Assigned task
For the listing below, print exactly the lines from the line with "- Normal behavior in sparse areas" to the line with "- Implement proper error boundaries", both included, and nothing beyond them.

Dataset extract

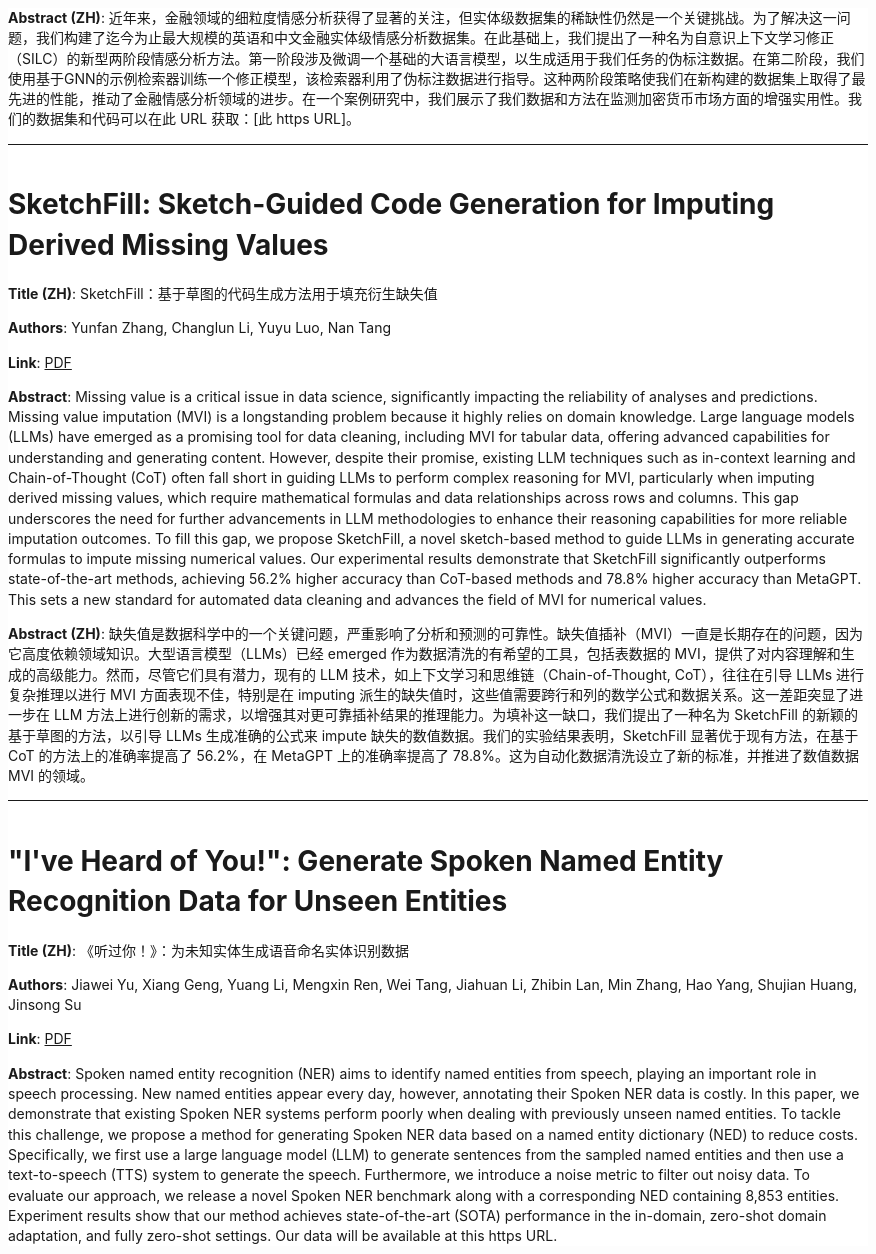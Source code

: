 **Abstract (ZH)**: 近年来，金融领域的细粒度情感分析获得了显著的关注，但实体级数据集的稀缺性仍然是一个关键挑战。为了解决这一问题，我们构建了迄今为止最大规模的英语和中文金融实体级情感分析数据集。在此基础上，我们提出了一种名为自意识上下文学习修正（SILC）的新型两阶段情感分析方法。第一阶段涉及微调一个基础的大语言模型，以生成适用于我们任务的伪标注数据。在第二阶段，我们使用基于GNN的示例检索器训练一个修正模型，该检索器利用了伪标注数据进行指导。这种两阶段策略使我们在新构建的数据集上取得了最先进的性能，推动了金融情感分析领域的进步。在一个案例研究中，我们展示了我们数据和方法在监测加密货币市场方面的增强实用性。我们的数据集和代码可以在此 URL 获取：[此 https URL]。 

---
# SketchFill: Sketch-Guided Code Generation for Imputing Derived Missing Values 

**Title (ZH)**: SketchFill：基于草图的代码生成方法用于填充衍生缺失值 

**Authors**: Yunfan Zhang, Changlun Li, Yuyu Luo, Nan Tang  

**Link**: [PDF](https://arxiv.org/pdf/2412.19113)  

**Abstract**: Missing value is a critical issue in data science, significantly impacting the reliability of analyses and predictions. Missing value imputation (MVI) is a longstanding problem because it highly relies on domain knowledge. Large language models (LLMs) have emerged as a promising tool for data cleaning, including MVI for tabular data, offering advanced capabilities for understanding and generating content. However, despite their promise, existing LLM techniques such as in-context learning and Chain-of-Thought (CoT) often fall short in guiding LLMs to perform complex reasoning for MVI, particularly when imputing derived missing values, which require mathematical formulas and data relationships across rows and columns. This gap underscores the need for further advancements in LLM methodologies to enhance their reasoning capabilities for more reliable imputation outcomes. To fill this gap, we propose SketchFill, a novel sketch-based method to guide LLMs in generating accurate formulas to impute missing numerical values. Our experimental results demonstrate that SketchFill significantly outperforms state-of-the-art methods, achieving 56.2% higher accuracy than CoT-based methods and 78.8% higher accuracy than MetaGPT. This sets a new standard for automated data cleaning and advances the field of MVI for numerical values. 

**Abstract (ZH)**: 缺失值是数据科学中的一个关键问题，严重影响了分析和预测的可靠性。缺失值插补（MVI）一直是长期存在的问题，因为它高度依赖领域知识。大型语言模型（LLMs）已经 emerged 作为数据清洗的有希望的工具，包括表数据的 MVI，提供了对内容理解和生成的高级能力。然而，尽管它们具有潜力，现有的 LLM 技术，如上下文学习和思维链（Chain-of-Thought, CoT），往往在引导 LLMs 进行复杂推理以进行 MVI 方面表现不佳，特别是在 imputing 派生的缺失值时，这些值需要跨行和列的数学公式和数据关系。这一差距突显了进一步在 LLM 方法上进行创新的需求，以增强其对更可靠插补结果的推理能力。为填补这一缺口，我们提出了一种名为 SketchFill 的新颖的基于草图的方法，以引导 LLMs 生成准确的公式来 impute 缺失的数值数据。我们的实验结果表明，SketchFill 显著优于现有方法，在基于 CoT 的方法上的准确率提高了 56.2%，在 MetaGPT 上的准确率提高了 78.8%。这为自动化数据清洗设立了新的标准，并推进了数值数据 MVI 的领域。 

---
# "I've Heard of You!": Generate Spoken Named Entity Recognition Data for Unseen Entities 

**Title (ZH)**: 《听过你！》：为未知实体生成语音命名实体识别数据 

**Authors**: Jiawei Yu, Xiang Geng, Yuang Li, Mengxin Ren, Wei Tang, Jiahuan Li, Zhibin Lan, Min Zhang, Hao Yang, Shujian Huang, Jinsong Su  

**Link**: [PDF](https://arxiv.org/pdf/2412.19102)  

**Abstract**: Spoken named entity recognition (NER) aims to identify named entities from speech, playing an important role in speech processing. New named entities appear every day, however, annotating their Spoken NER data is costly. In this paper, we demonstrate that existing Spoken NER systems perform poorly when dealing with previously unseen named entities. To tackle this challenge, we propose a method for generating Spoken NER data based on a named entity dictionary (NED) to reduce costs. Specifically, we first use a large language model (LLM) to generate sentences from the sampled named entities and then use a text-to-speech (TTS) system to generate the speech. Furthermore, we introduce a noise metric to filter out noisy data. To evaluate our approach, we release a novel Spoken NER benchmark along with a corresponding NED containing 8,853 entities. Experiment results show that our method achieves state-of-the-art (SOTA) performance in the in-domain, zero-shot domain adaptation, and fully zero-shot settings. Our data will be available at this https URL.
---
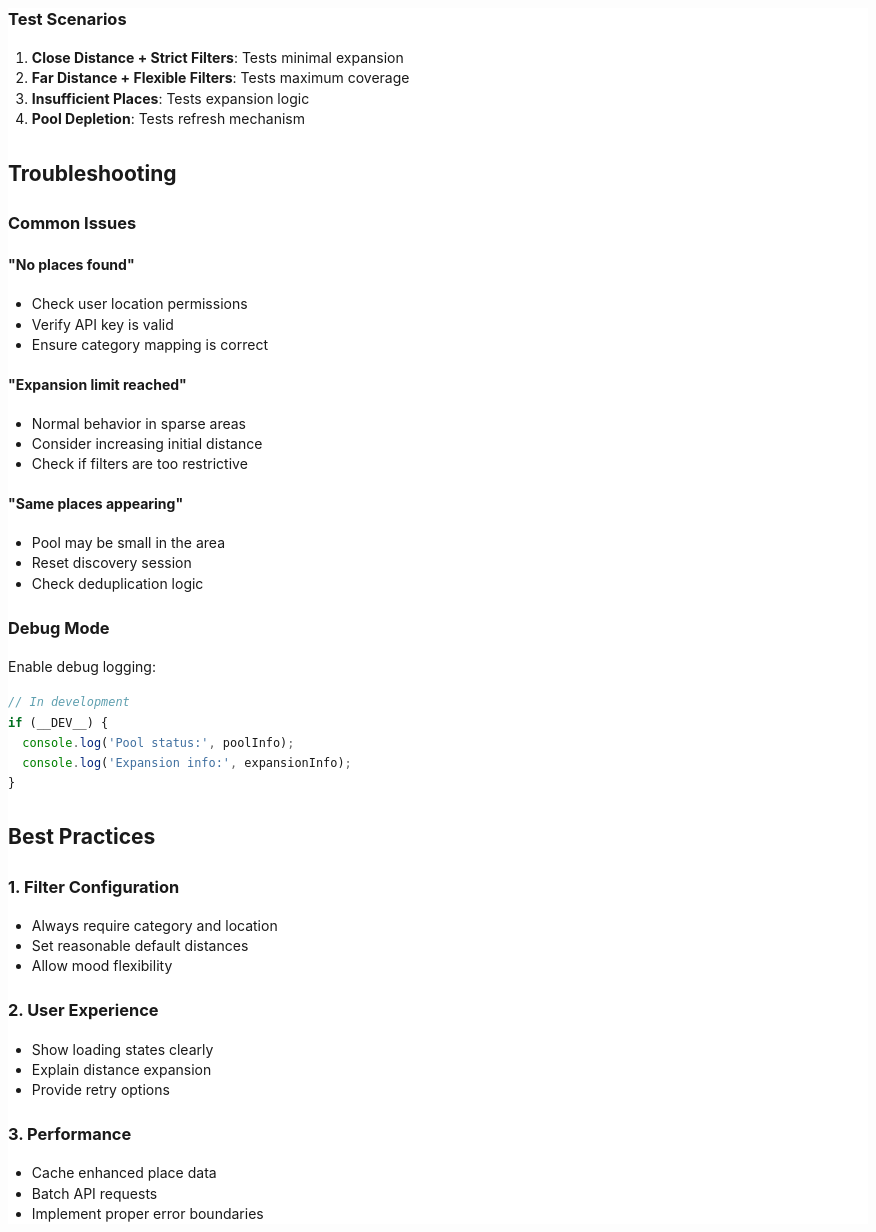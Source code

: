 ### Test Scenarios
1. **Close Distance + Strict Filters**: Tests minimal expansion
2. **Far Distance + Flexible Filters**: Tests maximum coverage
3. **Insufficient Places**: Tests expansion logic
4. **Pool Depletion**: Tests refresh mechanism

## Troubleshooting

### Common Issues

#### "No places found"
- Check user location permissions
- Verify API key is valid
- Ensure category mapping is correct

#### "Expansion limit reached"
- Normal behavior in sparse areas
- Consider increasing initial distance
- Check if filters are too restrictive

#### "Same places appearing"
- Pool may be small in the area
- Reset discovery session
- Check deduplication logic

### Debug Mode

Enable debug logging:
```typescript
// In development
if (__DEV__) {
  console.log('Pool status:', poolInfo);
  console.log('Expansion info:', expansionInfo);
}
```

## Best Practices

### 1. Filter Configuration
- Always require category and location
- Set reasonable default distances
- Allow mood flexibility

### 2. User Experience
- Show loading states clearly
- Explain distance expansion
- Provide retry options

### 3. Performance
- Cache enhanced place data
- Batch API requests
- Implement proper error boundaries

Reply to the task
- Normal behavior in sparse areas
- Consider increasing initial distance
- Check if filters are too restrictive

#### "Same places appearing"
- Pool may be small in the area
- Reset discovery session
- Check deduplication logic

### Debug Mode

Enable debug logging:
```typescript
// In development
if (__DEV__) {
  console.log('Pool status:', poolInfo);
  console.log('Expansion info:', expansionInfo);
}
```

## Best Practices

### 1. Filter Configuration
- Always require category and location
- Set reasonable default distances
- Allow mood flexibility

### 2. User Experience
- Show loading states clearly
- Explain distance expansion
- Provide retry options

### 3. Performance
- Cache enhanced place data
- Batch API requests
- Implement proper error boundaries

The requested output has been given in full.